→ Exercise: Nothing is needed except the lines below that run from the one with "company a plus" through the one with "the recruitment process._", repeated exactly.

→ Data shown:

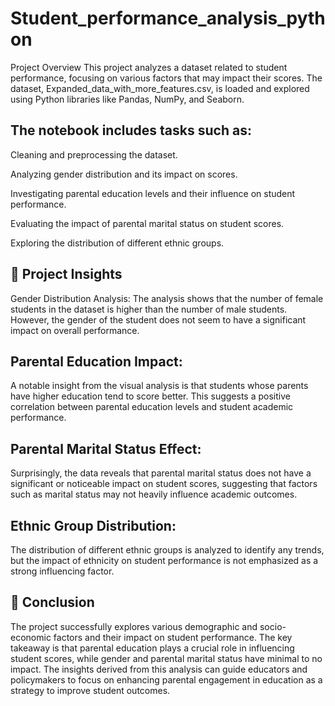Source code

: # Student_performance_analysis_python
 Project Overview
This project analyzes a dataset related to student performance, focusing on various factors that may impact their scores. The dataset, Expanded_data_with_more_features.csv, is loaded and explored using Python libraries like Pandas, NumPy, and Seaborn.

## The notebook includes tasks such as:

Cleaning and preprocessing the dataset.

Analyzing gender distribution and its impact on scores.

Investigating parental education levels and their influence on student performance.

Evaluating the impact of parental marital status on student scores.

Exploring the distribution of different ethnic groups.

## 🔎 Project Insights
Gender Distribution Analysis:
The analysis shows that the number of female students in the dataset is higher than the number of male students. However, the gender of the student does not seem to have a significant impact on overall performance.

## Parental Education Impact:
A notable insight from the visual analysis is that students whose parents have higher education tend to score better. This suggests a positive correlation between parental education levels and student academic performance.

## Parental Marital Status Effect:
Surprisingly, the data reveals that parental marital status does not have a significant or noticeable impact on student scores, suggesting that factors such as marital status may not heavily influence academic outcomes.

## Ethnic Group Distribution:
The distribution of different ethnic groups is analyzed to identify any trends, but the impact of ethnicity on student performance is not emphasized as a strong influencing factor.

## 📝 Conclusion
The project successfully explores various demographic and socio-economic factors and their impact on student performance. The key takeaway is that parental education plays a crucial role in influencing student scores, while gender and parental marital status have minimal to no impact. The insights derived from this analysis can guide educators and policymakers to focus on enhancing parental engagement in education as a strategy to improve student outcomes.
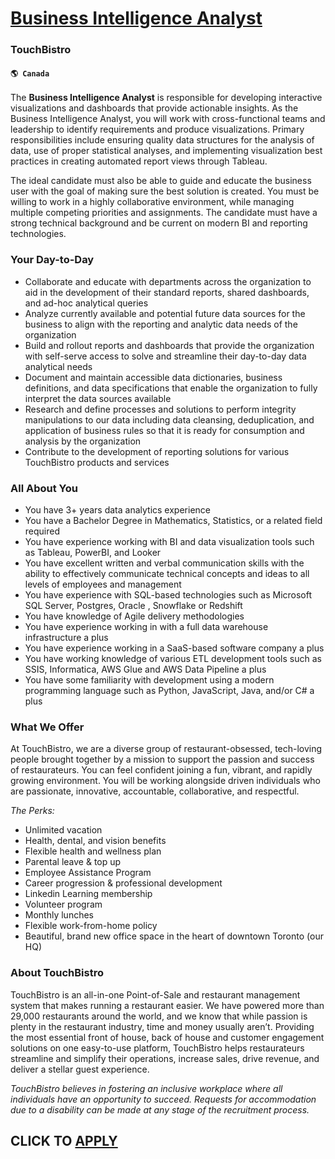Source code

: # [Business Intelligence Analyst](https://www.remotewlb.com/apply/business-intelligence-analyst-66158)  
### TouchBistro  
#### `🌎 Canada`  

The **Business Intelligence Analyst** is responsible for developing interactive visualizations and dashboards that provide actionable insights. As the Business Intelligence Analyst, you will work with cross-functional teams and leadership to identify requirements and produce visualizations. Primary responsibilities include ensuring quality data structures for the analysis of data, use of proper statistical analyses, and implementing visualization best practices in creating automated report views through Tableau.

The ideal candidate must also be able to guide and educate the business user with the goal of making sure the best solution is created. You must be willing to work in a highly collaborative environment, while managing multiple competing priorities and assignments. The candidate must have a strong technical background and be current on modern BI and reporting technologies.  

### Your Day-to-Day

  * Collaborate and educate with departments across the organization to aid in the development of their standard reports, shared dashboards, and ad-hoc analytical queries
  * Analyze currently available and potential future data sources for the business to align with the reporting and analytic data needs of the organization
  * Build and rollout reports and dashboards that provide the organization with self-serve access to solve and streamline their day-to-day data analytical needs
  * Document and maintain accessible data dictionaries, business definitions, and data specifications that enable the organization to fully interpret the data sources available
  * Research and define processes and solutions to perform integrity manipulations to our data including data cleansing, deduplication, and application of business rules so that it is ready for consumption and analysis by the organization
  * Contribute to the development of reporting solutions for various TouchBistro products and services

### All About You

  * You have 3+ years data analytics experience
  * You have a Bachelor Degree in Mathematics, Statistics, or a related field required
  * You have experience working with BI and data visualization tools such as Tableau, PowerBI, and Looker
  * You have excellent written and verbal communication skills with the ability to effectively communicate technical concepts and ideas to all levels of employees and management
  * You have experience with SQL-based technologies such as Microsoft SQL Server, Postgres, Oracle , Snowflake or Redshift
  * You have knowledge of Agile delivery methodologies 
  * You have experience working in with a full data warehouse infrastructure a plus
  * You have experience working in a SaaS-based software company a plus
  * You have working knowledge of various ETL development tools such as SSIS, Informatica, AWS Glue and AWS Data Pipeline a plus
  * You have some familiarity with development using a modern programming language such as Python, JavaScript, Java, and/or C# a plus

### What We Offer

At TouchBistro, we are a diverse group of restaurant-obsessed, tech-loving people brought together by a mission to support the passion and success of restaurateurs. You can feel confident joining a fun, vibrant, and rapidly growing environment. You will be working alongside driven individuals who are passionate, innovative, accountable, collaborative, and respectful.

_The Perks:_

  * Unlimited vacation
  * Health, dental, and vision benefits
  * Flexible health and wellness plan
  * Parental leave & top up
  * Employee Assistance Program
  * Career progression & professional development
  * Linkedin Learning membership
  * Volunteer program
  * Monthly lunches
  * Flexible work-from-home policy
  * Beautiful, brand new office space in the heart of downtown Toronto (our HQ)

### About TouchBistro

TouchBistro is an all-in-one Point-of-Sale and restaurant management system that makes running a restaurant easier. We have powered more than 29,000 restaurants around the world, and we know that while passion is plenty in the restaurant industry, time and money usually aren’t. Providing the most essential front of house, back of house and customer engagement solutions on one easy-to-use platform, TouchBistro helps restaurateurs streamline and simplify their operations, increase sales, drive revenue, and deliver a stellar guest experience.

 _TouchBistro believes in fostering an inclusive workplace where all individuals have an opportunity to succeed. Requests for accommodation due to a disability can be made at any stage of the recruitment process._

  
## CLICK TO [APPLY](https://www.remotewlb.com/apply/business-intelligence-analyst-66158)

→ Reply:
  * You have experience working in a SaaS-based software company a plus
  * You have working knowledge of various ETL development tools such as SSIS, Informatica, AWS Glue and AWS Data Pipeline a plus
  * You have some familiarity with development using a modern programming language such as Python, JavaScript, Java, and/or C# a plus

### What We Offer

At TouchBistro, we are a diverse group of restaurant-obsessed, tech-loving people brought together by a mission to support the passion and success of restaurateurs. You can feel confident joining a fun, vibrant, and rapidly growing environment. You will be working alongside driven individuals who are passionate, innovative, accountable, collaborative, and respectful.

_The Perks:_

  * Unlimited vacation
  * Health, dental, and vision benefits
  * Flexible health and wellness plan
  * Parental leave & top up
  * Employee Assistance Program
  * Career progression & professional development
  * Linkedin Learning membership
  * Volunteer program
  * Monthly lunches
  * Flexible work-from-home policy
  * Beautiful, brand new office space in the heart of downtown Toronto (our HQ)

### About TouchBistro

TouchBistro is an all-in-one Point-of-Sale and restaurant management system that makes running a restaurant easier. We have powered more than 29,000 restaurants around the world, and we know that while passion is plenty in the restaurant industry, time and money usually aren’t. Providing the most essential front of house, back of house and customer engagement solutions on one easy-to-use platform, TouchBistro helps restaurateurs streamline and simplify their operations, increase sales, drive revenue, and deliver a stellar guest experience.

 _TouchBistro believes in fostering an inclusive workplace where all individuals have an opportunity to succeed. Requests for accommodation due to a disability can be made at any stage of the recruitment process._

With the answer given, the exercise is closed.